How to lower coco coir pH
If your runoff pH is too high or too low, you can fix pH issues easily by flushing the coco coir with properly pH’d water. Use pH Down or a similar product to adjust the level to within the coco pH chart.
For example, if your runoff shows a slightly high pH of over 6.2, try running the next few waterings around 5.6 to 5.7 with about 25-30% runoff and you can bring this down easily.
For major pH issues such as a pH over 6.5, you’re entering the danger zone and you should flush several gallons per plant container at 5.6 to make sure to correct the issue more quickly. Then resume watering at 5.8 – 6.o once things are back to normal.
You’ll need to use pH down every time you water. Use a 3 ml plastic eye dropper to dispense it.
How to raise coco coir pH
If the pH of your runoff water is too low, say 5.6 or below, you can raise your coco coir pH in a similar manner by flushing.;
Flush with water pH’d around 6.3 or so for low pH problems. Your goal is to flush slowly, so apply the water in small amounts at first to let it absorb into your coco medium, and then continue to add water slowly so it drips out of the bottom.
Once the runoff pH is back above the 5.7 mark you’re in good shape. Keep an eye on the runoff going forward to try and keep it within range of the best pH for weed.
Botanicare pH Up or similar products can help you adjust your water to the proper pH if you overdo it with the pH down. You generally won’t use a lot of pH Up compared to pH Down.
If you need to buy both, the Bloom City pH Up and Down set is a good option to consider as well.
How to test pH in coco coir
A good pH meter is well worth the investment to test pH in coco coir nutrient solution. Consider the BlueLab pH pen ($70-90) which is the best choice. It’s very accurate, fully waterproof, and is the standard tool used by most home growers.
For budget-minded growers, the Hanna pH pen (under $30) is a good option. I’ve used several of these before switching to Bluelab’s pen. The better-quality Hanna waterproof pH pen is even more accurate.
Incorrect coco coir pH levels are the biggest cause of cannabis plant health problems among new weed growers. One of the important growing in coco tips is to maintain an accurate pH every time you water. Don’t guess at it.
Get a decent pH meter, adjust using a small amount of pH up or down using a dropper, stir gently, and test again until you get it in the zone. Eventually you’ll start to learn about how much you’ll need each time.
Wiggle your pH meter around in the water gently to get the reading to calibrate quicker. Watch for older meters with readings that slowly keep climbing, if this happens it’s time to recalibrate and it may be a sign you’ve fried the bulb and it needs to be replaced. It’s impossible to maintain your plants in the proper range on the coco ph chart if your meter is giving incorrect readings.
How to store a pH meter
Make sure to properly store it by adding pH meter storage solution (or clean water) to the cap and replacing it over the pH bulb after each use. Never let the bulb of your pH meter dry out, it will stop working correctly and you’ll need to replace it.
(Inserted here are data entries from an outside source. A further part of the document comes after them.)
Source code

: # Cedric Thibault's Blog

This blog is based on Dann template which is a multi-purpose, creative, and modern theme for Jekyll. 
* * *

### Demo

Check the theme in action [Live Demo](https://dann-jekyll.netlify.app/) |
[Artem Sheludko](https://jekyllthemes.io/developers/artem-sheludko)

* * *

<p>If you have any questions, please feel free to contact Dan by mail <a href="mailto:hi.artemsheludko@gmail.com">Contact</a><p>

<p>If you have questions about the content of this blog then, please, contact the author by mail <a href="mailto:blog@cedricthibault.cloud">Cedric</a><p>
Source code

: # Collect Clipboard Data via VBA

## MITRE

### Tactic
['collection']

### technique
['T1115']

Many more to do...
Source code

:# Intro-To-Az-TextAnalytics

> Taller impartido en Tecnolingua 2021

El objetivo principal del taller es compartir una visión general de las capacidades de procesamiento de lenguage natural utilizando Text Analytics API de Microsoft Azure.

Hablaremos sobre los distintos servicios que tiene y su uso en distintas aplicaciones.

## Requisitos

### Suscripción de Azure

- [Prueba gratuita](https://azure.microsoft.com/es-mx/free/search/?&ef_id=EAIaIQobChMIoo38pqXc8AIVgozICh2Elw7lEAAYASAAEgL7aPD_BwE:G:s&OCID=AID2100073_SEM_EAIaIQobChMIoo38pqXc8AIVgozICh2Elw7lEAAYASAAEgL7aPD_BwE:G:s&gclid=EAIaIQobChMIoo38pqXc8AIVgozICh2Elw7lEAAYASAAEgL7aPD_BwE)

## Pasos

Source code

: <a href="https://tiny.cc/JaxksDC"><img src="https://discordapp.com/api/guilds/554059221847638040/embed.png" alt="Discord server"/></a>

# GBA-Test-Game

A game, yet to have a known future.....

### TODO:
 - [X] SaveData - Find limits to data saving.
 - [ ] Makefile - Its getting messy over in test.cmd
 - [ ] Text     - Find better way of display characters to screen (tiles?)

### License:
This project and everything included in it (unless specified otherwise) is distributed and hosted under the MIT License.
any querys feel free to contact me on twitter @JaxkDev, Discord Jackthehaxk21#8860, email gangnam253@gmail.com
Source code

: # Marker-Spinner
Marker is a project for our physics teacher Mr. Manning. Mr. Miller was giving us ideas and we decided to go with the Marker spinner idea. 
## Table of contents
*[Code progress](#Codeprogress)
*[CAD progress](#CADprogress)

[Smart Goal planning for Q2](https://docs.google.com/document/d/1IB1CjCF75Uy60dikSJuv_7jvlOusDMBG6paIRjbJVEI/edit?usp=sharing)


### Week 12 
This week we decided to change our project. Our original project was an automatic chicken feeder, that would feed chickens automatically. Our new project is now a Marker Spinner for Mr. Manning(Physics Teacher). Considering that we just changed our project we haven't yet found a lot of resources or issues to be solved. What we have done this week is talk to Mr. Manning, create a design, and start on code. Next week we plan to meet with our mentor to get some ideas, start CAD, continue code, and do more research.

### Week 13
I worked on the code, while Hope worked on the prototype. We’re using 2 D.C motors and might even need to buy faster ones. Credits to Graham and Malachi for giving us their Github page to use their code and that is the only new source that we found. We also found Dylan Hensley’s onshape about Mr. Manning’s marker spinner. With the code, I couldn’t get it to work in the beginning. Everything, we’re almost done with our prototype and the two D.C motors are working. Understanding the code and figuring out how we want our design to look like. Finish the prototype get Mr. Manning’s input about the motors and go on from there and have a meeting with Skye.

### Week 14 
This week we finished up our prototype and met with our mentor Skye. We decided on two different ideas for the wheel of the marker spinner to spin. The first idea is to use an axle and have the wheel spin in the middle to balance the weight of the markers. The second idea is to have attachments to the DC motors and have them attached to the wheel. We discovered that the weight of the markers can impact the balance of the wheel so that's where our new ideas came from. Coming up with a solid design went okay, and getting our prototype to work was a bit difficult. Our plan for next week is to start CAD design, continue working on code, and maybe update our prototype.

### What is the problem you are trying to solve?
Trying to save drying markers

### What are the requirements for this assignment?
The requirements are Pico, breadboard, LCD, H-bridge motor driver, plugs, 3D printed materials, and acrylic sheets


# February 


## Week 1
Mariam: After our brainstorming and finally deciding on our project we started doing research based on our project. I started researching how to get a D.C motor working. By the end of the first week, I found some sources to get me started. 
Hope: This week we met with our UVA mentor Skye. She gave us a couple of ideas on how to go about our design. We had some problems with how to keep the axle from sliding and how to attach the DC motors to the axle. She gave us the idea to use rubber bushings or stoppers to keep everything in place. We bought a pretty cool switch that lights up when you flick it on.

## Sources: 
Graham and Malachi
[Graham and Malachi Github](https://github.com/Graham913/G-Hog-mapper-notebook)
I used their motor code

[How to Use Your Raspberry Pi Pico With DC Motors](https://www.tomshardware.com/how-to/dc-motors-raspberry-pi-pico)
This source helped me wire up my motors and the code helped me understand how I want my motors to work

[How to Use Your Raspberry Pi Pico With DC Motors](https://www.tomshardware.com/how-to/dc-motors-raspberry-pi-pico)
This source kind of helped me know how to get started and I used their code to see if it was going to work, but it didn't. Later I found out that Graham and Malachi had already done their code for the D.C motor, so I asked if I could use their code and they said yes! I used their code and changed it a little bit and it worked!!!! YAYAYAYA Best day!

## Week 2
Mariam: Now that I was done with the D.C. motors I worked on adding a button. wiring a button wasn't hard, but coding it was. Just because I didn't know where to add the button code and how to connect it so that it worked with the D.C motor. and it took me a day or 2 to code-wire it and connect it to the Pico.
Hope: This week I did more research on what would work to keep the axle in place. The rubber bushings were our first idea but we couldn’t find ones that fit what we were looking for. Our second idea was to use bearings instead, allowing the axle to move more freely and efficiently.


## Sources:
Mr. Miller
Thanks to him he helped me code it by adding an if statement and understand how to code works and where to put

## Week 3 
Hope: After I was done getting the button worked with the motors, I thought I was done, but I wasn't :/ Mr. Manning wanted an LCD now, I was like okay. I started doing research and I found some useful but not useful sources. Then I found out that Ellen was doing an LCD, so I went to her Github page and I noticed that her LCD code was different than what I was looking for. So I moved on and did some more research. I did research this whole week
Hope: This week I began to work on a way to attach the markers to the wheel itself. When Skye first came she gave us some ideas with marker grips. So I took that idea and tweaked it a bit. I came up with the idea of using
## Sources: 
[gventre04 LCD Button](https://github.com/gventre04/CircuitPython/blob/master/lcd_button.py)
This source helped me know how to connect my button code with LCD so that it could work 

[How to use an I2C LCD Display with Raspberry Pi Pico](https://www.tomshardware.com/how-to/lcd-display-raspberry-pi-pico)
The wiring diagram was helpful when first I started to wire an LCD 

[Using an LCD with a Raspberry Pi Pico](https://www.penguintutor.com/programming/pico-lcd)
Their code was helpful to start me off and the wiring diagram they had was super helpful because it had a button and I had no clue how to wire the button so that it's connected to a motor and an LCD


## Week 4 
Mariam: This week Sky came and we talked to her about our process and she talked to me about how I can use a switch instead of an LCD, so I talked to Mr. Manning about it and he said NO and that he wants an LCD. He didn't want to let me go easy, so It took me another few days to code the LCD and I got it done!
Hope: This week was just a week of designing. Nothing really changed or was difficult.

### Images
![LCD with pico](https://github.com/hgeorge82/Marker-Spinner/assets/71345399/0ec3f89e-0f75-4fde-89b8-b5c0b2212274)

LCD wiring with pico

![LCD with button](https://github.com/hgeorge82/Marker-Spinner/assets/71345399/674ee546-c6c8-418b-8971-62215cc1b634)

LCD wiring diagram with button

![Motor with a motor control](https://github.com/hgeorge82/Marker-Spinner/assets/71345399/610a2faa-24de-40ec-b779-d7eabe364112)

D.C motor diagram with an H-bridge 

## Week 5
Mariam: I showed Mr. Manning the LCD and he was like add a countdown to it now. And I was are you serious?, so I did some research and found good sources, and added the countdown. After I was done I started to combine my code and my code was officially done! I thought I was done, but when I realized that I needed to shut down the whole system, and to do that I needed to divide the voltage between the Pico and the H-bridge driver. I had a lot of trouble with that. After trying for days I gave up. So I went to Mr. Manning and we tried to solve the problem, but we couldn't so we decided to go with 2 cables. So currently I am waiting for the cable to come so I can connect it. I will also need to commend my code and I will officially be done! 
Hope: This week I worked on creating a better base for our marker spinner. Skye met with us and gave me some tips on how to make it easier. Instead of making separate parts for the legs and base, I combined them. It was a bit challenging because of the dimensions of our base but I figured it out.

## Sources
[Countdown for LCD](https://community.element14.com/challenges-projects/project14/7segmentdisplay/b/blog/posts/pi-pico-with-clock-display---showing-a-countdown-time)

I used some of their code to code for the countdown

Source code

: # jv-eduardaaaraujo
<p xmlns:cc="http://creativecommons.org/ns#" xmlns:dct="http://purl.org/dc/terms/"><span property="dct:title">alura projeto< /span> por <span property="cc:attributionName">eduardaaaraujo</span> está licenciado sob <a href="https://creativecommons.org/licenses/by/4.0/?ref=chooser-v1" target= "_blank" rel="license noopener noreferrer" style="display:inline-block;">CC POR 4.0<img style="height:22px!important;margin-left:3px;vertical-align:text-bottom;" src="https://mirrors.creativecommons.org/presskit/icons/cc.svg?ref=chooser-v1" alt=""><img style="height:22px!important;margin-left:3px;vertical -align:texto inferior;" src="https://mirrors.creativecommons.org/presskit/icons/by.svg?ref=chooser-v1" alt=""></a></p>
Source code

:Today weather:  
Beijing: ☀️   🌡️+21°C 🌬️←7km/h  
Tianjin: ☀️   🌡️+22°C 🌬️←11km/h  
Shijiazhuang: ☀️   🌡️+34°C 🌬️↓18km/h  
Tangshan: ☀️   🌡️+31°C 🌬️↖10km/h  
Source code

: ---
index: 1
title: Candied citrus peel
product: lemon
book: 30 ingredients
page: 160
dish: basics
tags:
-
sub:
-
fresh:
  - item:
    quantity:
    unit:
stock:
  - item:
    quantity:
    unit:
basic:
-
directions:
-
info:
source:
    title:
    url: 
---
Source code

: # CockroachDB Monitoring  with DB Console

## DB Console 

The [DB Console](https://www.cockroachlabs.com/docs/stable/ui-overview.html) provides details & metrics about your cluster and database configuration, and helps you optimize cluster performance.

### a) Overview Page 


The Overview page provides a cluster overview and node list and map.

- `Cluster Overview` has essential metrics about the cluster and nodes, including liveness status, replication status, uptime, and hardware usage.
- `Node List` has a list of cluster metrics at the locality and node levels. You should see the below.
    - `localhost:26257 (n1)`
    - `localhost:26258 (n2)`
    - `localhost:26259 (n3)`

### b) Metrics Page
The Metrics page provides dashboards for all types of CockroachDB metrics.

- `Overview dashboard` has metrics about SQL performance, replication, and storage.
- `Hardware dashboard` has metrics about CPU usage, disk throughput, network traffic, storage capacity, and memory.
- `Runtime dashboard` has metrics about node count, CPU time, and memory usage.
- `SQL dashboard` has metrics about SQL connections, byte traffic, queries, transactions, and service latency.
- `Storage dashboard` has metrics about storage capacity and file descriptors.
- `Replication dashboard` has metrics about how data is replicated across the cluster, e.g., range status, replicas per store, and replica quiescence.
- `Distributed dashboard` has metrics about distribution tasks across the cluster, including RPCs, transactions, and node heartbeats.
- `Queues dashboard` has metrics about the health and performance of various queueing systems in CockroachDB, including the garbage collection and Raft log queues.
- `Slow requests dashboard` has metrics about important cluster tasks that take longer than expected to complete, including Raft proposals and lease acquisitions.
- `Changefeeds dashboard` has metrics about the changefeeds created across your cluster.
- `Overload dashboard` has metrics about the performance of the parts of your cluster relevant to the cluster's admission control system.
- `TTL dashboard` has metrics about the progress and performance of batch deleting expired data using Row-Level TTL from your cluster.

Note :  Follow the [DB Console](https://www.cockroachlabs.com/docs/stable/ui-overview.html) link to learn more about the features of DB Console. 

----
In our experience this can happen a lot if you’re not careful − especially if you’re smoking a jay while you work and you get distracted. Try to have good habits to avoid this, and make sure you replace the cap right away when you’re done using it..
Recalibrate your pH meter frequently
Most pH meters come with a few envelopes containing calibration solution for the first time you do it. You can pick up a pH meter calibration solution kit once you’ve used those up.
Every 3 months you should recalibrate your pH meter according to the instructions it came with to ensure accurate readings. Doing this at the start of every new grow is a good habit to get into.
If you don’t recalibrate your pH meter you will end up giving improperly pH’d water to your weed plants and you’ll end up with nutrient deficiencies. Fix these problems early in vegetation so that your plants are at optimal health levels when you flip them into flower.
I’ve heard from several growers who were running into-head scratching pH issues in coco coir that were resolved through a simple meter calibration. It’s much cheaper to calibrate than to buy a new meter.
Summary: The best pH for weed in coco coir
The best coco coir pH for cannabis nutrient solutions is between 5.8 and 6.0 in vegetation and 6.0 to 6.2 in flowering. Try to keep the coco coir medium at a pH of 5.8-6.2. Alternate the pH of waterings within the range of the coco pH chart.
Water to runoff of 10-20%, and monitor the pH of this runoff to address issues. For small issues just adjust your next watering. Correct bigger issues with too high or too low pH levels in coco coir by flushing your marijuana plants with properly pH’d nutrient solution. Try to follow the coco pH chart for weed each time you water to stay free of issues.